[英]Mutate and case when issue - dplyr
I have the following data and I was to make a new column using mutate which details when colour = 'g' then take the level on the g row minus the level figure on the 'r' row.我有以下数据,我将使用 mutate 创建一个新列,当 color = 'g' 时的详细信息然后取 g 行上的级别减去 'r' 行上的级别数字。
Then likewise with type.然后同样用类型。 Where type = 1 then take the corresponding level minus the level on the type 2 row.
其中 type = 1 然后取相应的级别减去类型 2 行上的级别。
library(dplyr)
d <- tibble(
date = c("2018", "2018", "2018", "2019", "2019", "2019", "2020", "2020", "2020", "2020"),
colour = c("none","g", "r", "none","g", "r", "none", "none", "none", "none"),
type = c("type1", "none", "none", "type2", "none", "none", "none", "none", "none", "none"),
level= c(78, 99, 45, 67, 87, 78, 89, 87, 67, 76))
Just to be clear this is what I want the data to look like.需要明确的是,这就是我希望数据的样子。
So the data should look like this:所以数据应该是这样的:
d2 <- tibble(
date = c("2018", "2018", "2018", "2019", "2019", "2019", "2020", "2020", "2020", "2020"),
colour = c("none","g", "r", "none","g", "r", "none", "none", "none", "none"),
type = c("type1", "none", "none", "type2", "none", "none", "none", "none", "none", "none"),
level= c(78, 99, 45, 67, 87, 78, 89, 87, 67, 76),
color_gap = c("NULL", 44, "NULL", "NULL", 9, "NULL", "NULL", "NULL", "NULL", "NULL"),
type_gap = c(11, "NULL", "NULL", "NULL", "NULL", "NULL", "NULL", "NULL", "NULL", "NULL"))
I started to use mutate and case when and got to the below.我开始使用 mutate 和 case when 并到达下面。 However, I'm stuck on the final calculation part.
但是,我被困在最后的计算部分。 How do I say I want to take the color g level - the color r level?
怎么说我要拿色g级——色级r?
d %>%
mutate(color_gap = case_when(color == "g" ~ level)%>%
mutate(type_gap = case_when(type== "type1" ~ level)%>%
) -> d2
Anyone know how to complete this?有谁知道如何完成这个?
Thanks谢谢
This subtracts the first r level from the first g level, second r level from second g level, etc.
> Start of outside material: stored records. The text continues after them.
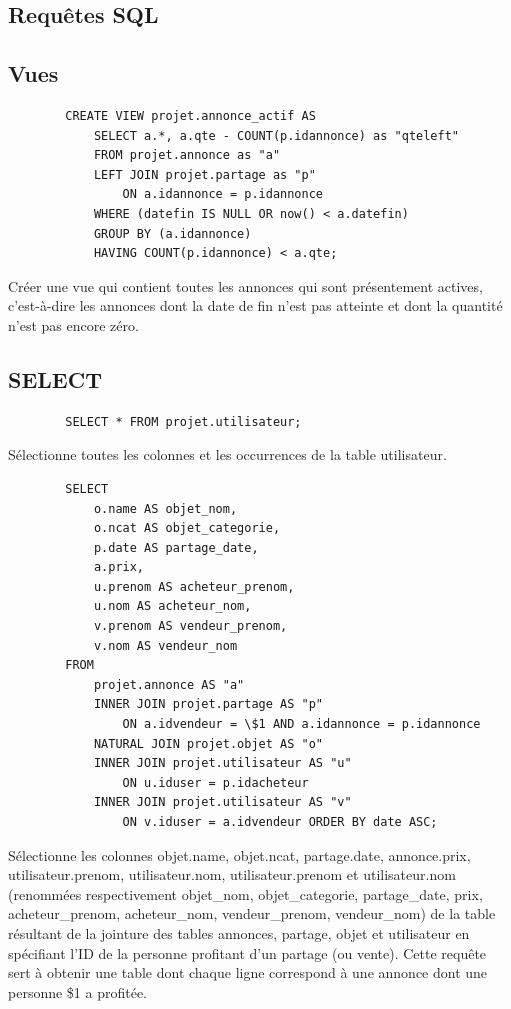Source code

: \documentclass[a4paper,12pt]{article}
\begin{document}
\begin{spacing}{1}
	\section*{Requêtes SQL}
	\subsection*{Vues}
	
	\begin{verbatim}
	    CREATE VIEW projet.annonce_actif AS
            SELECT a.*, a.qte - COUNT(p.idannonce) as "qteleft"
            FROM projet.annonce as "a"
            LEFT JOIN projet.partage as "p" 
                ON a.idannonce = p.idannonce
            WHERE (datefin IS NULL OR now() < a.datefin)
            GROUP BY (a.idannonce)
            HAVING COUNT(p.idannonce) < a.qte;

	\end{verbatim}
	Créer une vue qui contient toutes les annonces qui sont présentement actives, c'est-à-dire les annonces dont la date de fin n'est pas atteinte et dont la quantité n'est pas encore zéro.
	
	\subsection*{SELECT}
	
	\begin{verbatim}
	    SELECT * FROM projet.utilisateur;
	\end{verbatim}
	Sélectionne toutes les colonnes et les occurrences de la table utilisateur.
	
	\begin{verbatim}
	    SELECT
    	    o.name AS objet_nom,
    	    o.ncat AS objet_categorie,
    	    p.date AS partage_date,
    	    a.prix,
    	    u.prenom AS acheteur_prenom,
    	    u.nom AS acheteur_nom,
    	    v.prenom AS vendeur_prenom,
    	    v.nom AS vendeur_nom
	    FROM
        	projet.annonce AS "a"
        	INNER JOIN projet.partage AS "p"
        	    ON a.idvendeur = \$1 AND a.idannonce = p.idannonce
        	NATURAL JOIN projet.objet AS "o"
        	INNER JOIN projet.utilisateur AS "u"
        	    ON u.iduser = p.idacheteur
        	INNER JOIN projet.utilisateur AS "v"
        	    ON v.iduser = a.idvendeur ORDER BY date ASC;
    \end{verbatim}
Sélectionne les colonnes objet.name, objet.ncat, partage.date, annonce.prix, utilisateur.prenom, utilisateur.nom, utilisateur.prenom et utilisateur.nom (renommées respectivement objet\_nom, objet\_categorie, partage\_date, prix, acheteur\_prenom, acheteur\_nom, vendeur\_prenom, vendeur\_nom) de la table résultant de la jointure des tables annonces, partage, objet et utilisateur en spécifiant l'ID de la personne profitant d'un partage (ou vente).
Cette requête sert à obtenir une table dont chaque ligne correspond à une annonce dont une personne \$1 a profitée.


\end{spacing}
\end{document}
Same for type1 and type2.这从第一个 g 级别中减去第一个 r 级别,从第二个 g 级别中减去第二个 r 级别,等等。对于 type1 和 type2 相同。 This has no checks at all.
这根本没有检查。 It doesn't check whether there is a matching r for each g, whether they are in the expected order, whether they are in the same date-group, etc. It assumes the data is already perfectly formatted as expected, so be careful using this on real data.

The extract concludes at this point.